● **Instructions to follow**
Would you write out the entries below word for word, omitting the pictures?

(Pictures paired with source code)
--------

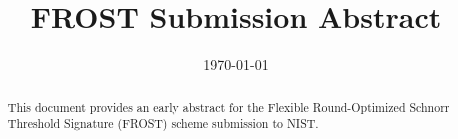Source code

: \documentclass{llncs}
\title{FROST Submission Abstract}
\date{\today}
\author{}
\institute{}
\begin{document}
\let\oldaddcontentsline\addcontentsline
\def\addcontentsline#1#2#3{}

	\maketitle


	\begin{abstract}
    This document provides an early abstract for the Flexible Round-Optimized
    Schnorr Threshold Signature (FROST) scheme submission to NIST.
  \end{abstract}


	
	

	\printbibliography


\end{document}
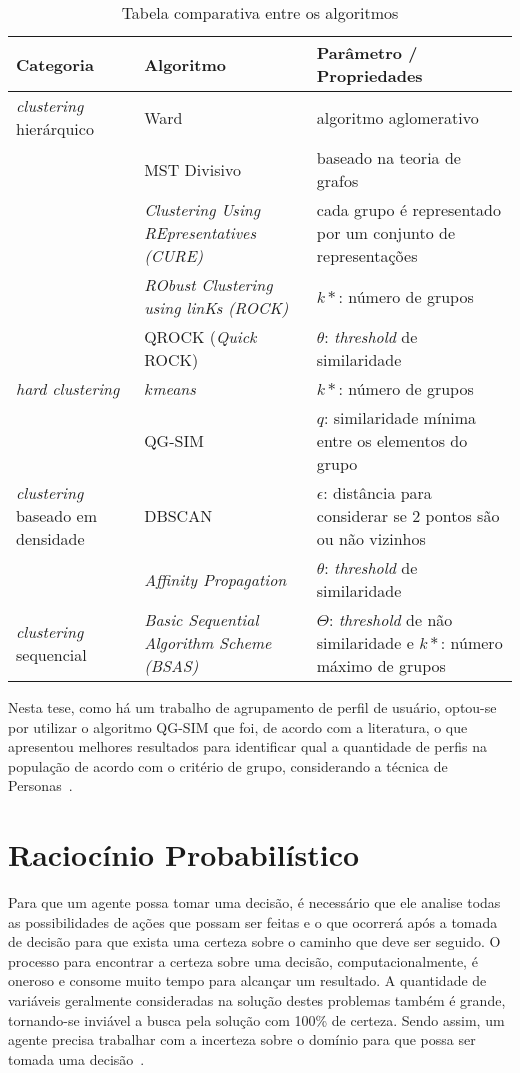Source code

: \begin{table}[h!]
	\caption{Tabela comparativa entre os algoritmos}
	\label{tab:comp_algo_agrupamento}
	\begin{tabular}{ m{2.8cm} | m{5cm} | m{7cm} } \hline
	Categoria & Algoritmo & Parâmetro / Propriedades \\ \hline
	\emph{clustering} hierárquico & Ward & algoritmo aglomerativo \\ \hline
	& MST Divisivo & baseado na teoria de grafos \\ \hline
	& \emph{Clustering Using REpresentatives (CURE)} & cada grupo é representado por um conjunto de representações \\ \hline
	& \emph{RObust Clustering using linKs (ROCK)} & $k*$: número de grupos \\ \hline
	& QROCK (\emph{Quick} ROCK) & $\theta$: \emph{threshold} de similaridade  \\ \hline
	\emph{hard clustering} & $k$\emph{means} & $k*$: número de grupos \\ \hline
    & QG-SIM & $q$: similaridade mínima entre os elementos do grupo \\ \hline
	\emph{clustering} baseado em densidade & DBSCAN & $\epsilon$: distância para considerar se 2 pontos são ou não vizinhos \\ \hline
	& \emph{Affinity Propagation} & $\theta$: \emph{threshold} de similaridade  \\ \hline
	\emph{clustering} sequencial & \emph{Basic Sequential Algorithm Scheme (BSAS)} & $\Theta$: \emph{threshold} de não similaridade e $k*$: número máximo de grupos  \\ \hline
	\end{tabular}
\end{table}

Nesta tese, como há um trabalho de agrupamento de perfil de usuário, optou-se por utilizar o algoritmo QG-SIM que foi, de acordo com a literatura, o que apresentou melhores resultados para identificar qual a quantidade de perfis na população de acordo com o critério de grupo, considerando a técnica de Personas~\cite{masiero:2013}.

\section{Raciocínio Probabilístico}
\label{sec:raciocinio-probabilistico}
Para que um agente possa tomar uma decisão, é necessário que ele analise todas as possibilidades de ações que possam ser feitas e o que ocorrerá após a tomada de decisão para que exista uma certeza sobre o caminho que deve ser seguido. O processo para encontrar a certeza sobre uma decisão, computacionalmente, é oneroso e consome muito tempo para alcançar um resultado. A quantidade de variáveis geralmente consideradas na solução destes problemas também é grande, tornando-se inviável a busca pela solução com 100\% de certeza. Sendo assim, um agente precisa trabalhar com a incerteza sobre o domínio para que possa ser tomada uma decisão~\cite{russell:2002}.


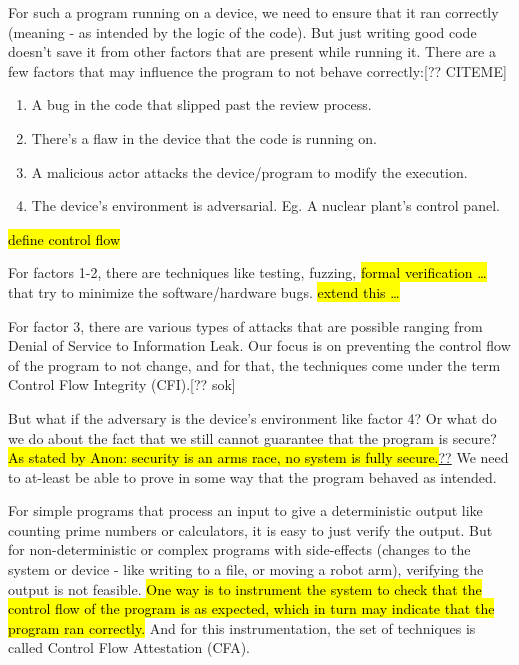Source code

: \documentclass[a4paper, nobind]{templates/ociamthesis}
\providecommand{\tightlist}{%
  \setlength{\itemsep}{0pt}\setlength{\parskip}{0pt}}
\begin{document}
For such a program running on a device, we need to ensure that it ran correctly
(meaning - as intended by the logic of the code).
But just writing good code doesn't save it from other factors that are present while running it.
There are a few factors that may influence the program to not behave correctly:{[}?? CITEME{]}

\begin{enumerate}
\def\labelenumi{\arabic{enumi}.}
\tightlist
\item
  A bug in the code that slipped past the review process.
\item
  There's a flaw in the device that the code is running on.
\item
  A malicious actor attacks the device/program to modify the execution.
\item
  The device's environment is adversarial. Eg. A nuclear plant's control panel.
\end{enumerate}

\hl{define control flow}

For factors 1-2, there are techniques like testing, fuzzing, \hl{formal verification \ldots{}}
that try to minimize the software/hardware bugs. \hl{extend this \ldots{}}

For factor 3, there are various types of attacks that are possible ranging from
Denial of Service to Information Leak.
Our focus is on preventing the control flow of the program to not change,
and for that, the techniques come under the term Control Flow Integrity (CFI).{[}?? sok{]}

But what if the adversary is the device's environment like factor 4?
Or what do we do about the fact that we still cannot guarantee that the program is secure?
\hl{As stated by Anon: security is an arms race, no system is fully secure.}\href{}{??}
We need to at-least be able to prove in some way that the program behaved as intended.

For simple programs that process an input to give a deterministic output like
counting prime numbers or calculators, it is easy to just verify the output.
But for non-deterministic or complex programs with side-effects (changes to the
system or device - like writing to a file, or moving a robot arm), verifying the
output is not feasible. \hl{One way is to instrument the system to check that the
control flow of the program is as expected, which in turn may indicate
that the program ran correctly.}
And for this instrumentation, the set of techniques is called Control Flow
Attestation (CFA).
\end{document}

--------

● **Result of this task**
Source code

: \documentclass{llncs}
\title{FROST Submission Abstract}
\date{\today}
\author{}
\institute{}
\begin{document}
\let\oldaddcontentsline\addcontentsline
\def\addcontentsline#1#2#3{}

	\maketitle


	\begin{abstract}
    This document provides an early abstract for the Flexible Round-Optimized
    Schnorr Threshold Signature (FROST) scheme submission to NIST.
  \end{abstract}


	
	

	\printbibliography


\end{document}
Source code

: \begin{table}[h!]
	\caption{Tabela comparativa entre os algoritmos}
	\label{tab:comp_algo_agrupamento}
	\begin{tabular}{ m{2.8cm} | m{5cm} | m{7cm} } \hline
	Categoria & Algoritmo & Parâmetro / Propriedades \\ \hline
	\emph{clustering} hierárquico & Ward & algoritmo aglomerativo \\ \hline
	& MST Divisivo & baseado na teoria de grafos \\ \hline
	& \emph{Clustering Using REpresentatives (CURE)} & cada grupo é representado por um conjunto de representações \\ \hline
	& \emph{RObust Clustering using linKs (ROCK)} & $k*$: número de grupos \\ \hline
	& QROCK (\emph{Quick} ROCK) & $\theta$: \emph{threshold} de similaridade  \\ \hline
	\emph{hard clustering} & $k$\emph{means} & $k*$: número de grupos \\ \hline
    & QG-SIM & $q$: similaridade mínima entre os elementos do grupo \\ \hline
	\emph{clustering} baseado em densidade & DBSCAN & $\epsilon$: distância para considerar se 2 pontos são ou não vizinhos \\ \hline
	& \emph{Affinity Propagation} & $\theta$: \emph{threshold} de similaridade  \\ \hline
	\emph{clustering} sequencial & \emph{Basic Sequential Algorithm Scheme (BSAS)} & $\Theta$: \emph{threshold} de não similaridade e $k*$: número máximo de grupos  \\ \hline
	\end{tabular}
\end{table}

Nesta tese, como há um trabalho de agrupamento de perfil de usuário, optou-se por utilizar o algoritmo QG-SIM que foi, de acordo com a literatura, o que apresentou melhores resultados para identificar qual a quantidade de perfis na população de acordo com o critério de grupo, considerando a técnica de Personas~\cite{masiero:2013}.

\section{Raciocínio Probabilístico}
\label{sec:raciocinio-probabilistico}
Para que um agente possa tomar uma decisão, é necessário que ele analise todas as possibilidades de ações que possam ser feitas e o que ocorrerá após a tomada de decisão para que exista uma certeza sobre o caminho que deve ser seguido. O processo para encontrar a certeza sobre uma decisão, computacionalmente, é oneroso e consome muito tempo para alcançar um resultado. A quantidade de variáveis geralmente consideradas na solução destes problemas também é grande, tornando-se inviável a busca pela solução com 100\% de certeza. Sendo assim, um agente precisa trabalhar com a incerteza sobre o domínio para que possa ser tomada uma decisão~\cite{russell:2002}.


Source code

: \documentclass[a4paper, nobind]{templates/ociamthesis}
\providecommand{\tightlist}{%
  \setlength{\itemsep}{0pt}\setlength{\parskip}{0pt}}
\begin{document}
For such a program running on a device, we need to ensure that it ran correctly
(meaning - as intended by the logic of the code).
But just writing good code doesn't save it from other factors that are present while running it.
There are a few factors that may influence the program to not behave correctly:{[}?? CITEME{]}

\begin{enumerate}
\def\labelenumi{\arabic{enumi}.}
\tightlist
\item
  A bug in the code that slipped past the review process.
\item
  There's a flaw in the device that the code is running on.
\item
  A malicious actor attacks the device/program to modify the execution.
\item
  The device's environment is adversarial. Eg. A nuclear plant's control panel.
\end{enumerate}

\hl{define control flow}

For factors 1-2, there are techniques like testing, fuzzing, \hl{formal verification \ldots{}}
that try to minimize the software/hardware bugs. \hl{extend this \ldots{}}

For factor 3, there are various types of attacks that are possible ranging from
Denial of Service to Information Leak.
Our focus is on preventing the control flow of the program to not change,
and for that, the techniques come under the term Control Flow Integrity (CFI).{[}?? sok{]}

But what if the adversary is the device's environment like factor 4?
Or what do we do about the fact that we still cannot guarantee that the program is secure?
\hl{As stated by Anon: security is an arms race, no system is fully secure.}\href{}{??}
We need to at-least be able to prove in some way that the program behaved as intended.

For simple programs that process an input to give a deterministic output like
counting prime numbers or calculators, it is easy to just verify the output.
But for non-deterministic or complex programs with side-effects (changes to the
system or device - like writing to a file, or moving a robot arm), verifying the
output is not feasible. \hl{One way is to instrument the system to check that the
control flow of the program is as expected, which in turn may indicate
that the program ran correctly.}
And for this instrumentation, the set of techniques is called Control Flow
Attestation (CFA).
\end{document}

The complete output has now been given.